第162回「無から有を生み出すBizモデル㊱-日本で商品化された『環境金融』の先見性」
Thursday July 18th, 2013
本欄では早くからマイクロファイナンスの問題などを取り上げてきたが、「環境金融」あるいは「エコ預金」という面ではすでに2000年代になって我が国でも地方金融機関を中心に開発がすすめられてきたのは注目すべきことである。対象は地域住民との小口預金。中には預金するとCO₂(二酸化炭素)の排出枠を入手することができるというカーボン・オフセット定期預金なる商品も現れた。
2008年開催された洞爺湖サミット(主要国首脳国会議)が火付け役となり、地域金融機関の新しい商品が次々と姿を見せた。これら記念碑的商品をここで改めて取り上げておくのも無意味ではあるまい。本来の預金の目的である利息という概念の大幅な変節と、サミットといった国際的イベントの誘致が新たな商品・サービス普及への大きな引き金になっている点も見逃してはならない。
お目見えした新型預金は、(1)エコ志向寄付、(2)環境指標連動、(3) CO₂排出権組み合わせ、の大きく3つに分類されている。
エコ志向型は、上乗せされた金利を環境団体などへの寄付にしようというもので、環境応援定期「絆の森」(四国銀行)、(当時の商品名と販売者、以下同)、エコ定期「みんなの尾瀬」(福島銀行)、富士山定期(静岡銀行)など魅力的な名称が付けられている。預金者の参加意識に訴えかけるものだ。
一方、早くも2002年当時敦賀信用金庫という一地方の金融機関が商品化したエコ定期は、地域ぐるみでゴミ減量を志す試みとして注目を浴びた。これは焼却ゴミが減少すればそれに連動して金利が上がるという仕組み。環境改善を指標としたこのような定期預金は、大和川の水質を指標とした「大和川定期」の大和信用金庫、琵琶湖の透明度が高くなると金利が上昇するびわこ銀行の「エコクリスタル定期」など意欲的商品が大手ではなく地方や地方ぐるみで開発されている。

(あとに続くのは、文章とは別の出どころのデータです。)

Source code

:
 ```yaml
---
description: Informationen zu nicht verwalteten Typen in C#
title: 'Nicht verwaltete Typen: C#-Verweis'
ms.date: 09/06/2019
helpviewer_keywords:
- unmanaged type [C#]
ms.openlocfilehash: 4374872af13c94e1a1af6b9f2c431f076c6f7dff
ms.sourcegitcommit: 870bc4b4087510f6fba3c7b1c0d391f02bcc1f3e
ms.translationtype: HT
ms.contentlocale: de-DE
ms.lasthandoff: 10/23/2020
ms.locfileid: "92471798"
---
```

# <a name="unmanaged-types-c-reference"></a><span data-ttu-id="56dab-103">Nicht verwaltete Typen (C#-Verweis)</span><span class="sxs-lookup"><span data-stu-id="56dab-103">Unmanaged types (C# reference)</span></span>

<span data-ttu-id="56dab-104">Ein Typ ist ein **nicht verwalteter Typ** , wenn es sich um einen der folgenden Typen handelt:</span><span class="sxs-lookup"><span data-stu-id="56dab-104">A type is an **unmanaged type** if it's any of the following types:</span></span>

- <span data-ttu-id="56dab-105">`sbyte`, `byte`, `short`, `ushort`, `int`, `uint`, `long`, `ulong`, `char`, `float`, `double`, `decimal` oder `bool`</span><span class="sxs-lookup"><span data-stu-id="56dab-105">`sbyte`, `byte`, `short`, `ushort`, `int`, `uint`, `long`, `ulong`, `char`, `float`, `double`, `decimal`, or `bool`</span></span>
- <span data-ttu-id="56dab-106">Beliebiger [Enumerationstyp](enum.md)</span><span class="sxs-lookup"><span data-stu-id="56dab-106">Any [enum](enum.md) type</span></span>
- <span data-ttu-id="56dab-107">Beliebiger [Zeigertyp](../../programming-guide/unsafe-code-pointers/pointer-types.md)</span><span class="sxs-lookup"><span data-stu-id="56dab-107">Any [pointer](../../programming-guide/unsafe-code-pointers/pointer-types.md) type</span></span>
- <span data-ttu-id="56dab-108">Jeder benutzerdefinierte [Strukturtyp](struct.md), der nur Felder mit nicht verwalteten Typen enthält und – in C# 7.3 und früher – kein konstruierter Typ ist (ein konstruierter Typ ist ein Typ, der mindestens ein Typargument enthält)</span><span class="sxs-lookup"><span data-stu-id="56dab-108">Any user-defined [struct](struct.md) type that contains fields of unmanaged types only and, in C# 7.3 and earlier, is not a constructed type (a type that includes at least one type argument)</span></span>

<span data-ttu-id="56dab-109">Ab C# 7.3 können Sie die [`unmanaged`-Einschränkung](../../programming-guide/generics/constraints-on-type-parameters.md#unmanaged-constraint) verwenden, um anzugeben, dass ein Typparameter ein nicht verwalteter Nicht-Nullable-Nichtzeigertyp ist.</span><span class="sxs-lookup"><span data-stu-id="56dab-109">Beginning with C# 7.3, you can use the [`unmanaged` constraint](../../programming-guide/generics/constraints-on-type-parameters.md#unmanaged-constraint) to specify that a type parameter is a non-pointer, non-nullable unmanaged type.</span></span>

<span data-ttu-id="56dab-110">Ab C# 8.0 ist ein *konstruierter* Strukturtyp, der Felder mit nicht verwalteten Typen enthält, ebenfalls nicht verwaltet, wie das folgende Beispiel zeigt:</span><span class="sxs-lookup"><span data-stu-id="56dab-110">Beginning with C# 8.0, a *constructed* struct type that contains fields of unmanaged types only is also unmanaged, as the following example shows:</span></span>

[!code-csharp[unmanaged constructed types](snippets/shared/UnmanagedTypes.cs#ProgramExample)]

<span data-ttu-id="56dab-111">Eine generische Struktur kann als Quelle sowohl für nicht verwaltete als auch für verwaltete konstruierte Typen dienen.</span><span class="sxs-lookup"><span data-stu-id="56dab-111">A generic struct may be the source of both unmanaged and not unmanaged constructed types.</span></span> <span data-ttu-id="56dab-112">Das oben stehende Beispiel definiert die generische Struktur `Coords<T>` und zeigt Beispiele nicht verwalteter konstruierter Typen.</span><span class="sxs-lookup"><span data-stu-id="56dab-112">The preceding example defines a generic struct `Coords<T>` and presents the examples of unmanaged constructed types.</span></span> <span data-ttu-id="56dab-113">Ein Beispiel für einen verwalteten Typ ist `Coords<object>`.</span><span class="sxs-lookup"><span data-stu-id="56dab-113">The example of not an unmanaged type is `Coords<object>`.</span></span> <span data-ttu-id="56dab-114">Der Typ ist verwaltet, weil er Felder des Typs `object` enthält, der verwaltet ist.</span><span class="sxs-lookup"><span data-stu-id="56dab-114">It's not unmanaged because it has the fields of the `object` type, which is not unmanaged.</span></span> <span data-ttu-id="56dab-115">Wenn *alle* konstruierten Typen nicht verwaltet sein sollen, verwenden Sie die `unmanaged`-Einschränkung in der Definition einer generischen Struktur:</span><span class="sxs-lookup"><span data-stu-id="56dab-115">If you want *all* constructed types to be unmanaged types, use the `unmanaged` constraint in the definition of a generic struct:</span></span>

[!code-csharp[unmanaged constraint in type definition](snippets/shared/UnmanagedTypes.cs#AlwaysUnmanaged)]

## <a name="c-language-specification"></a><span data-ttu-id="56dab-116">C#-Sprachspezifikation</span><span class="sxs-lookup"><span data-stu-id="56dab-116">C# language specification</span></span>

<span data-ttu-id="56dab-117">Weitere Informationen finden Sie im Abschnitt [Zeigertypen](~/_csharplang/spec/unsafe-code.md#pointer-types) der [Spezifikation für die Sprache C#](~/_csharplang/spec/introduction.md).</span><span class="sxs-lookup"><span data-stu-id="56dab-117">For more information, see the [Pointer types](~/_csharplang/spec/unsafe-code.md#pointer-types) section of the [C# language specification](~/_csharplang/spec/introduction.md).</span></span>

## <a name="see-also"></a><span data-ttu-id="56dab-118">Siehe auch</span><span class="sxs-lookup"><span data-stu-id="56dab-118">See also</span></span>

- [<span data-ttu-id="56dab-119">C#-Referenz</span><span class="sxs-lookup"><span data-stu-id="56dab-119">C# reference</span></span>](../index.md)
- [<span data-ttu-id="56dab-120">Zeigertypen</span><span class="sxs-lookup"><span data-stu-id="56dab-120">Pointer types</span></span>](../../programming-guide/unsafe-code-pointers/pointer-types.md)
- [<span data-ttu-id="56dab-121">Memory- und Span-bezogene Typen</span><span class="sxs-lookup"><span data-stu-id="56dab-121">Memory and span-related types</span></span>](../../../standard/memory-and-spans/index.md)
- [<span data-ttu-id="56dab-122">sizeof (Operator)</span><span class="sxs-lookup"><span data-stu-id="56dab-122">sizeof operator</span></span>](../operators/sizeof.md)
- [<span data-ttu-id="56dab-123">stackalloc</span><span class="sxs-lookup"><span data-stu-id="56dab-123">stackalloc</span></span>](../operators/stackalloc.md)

カーボン・オフセット定期預金を出したのは滋賀銀行。当時関係者を驚かせたのはその仕組みで、5年間にわたり預金残高の0.1%分をCO₂排出権の購入にあて証書を受け取る。当時の諸経費で計算すると1千万円の預け金でなんと3トンものCO₂削減貢献になったという。
このようなきめ細やかでしかも薄利の金融は大手銀行には向かない。地域金融機関と地域の企業、ベンチャー、第2創業を結ぶ先見の明として注目される。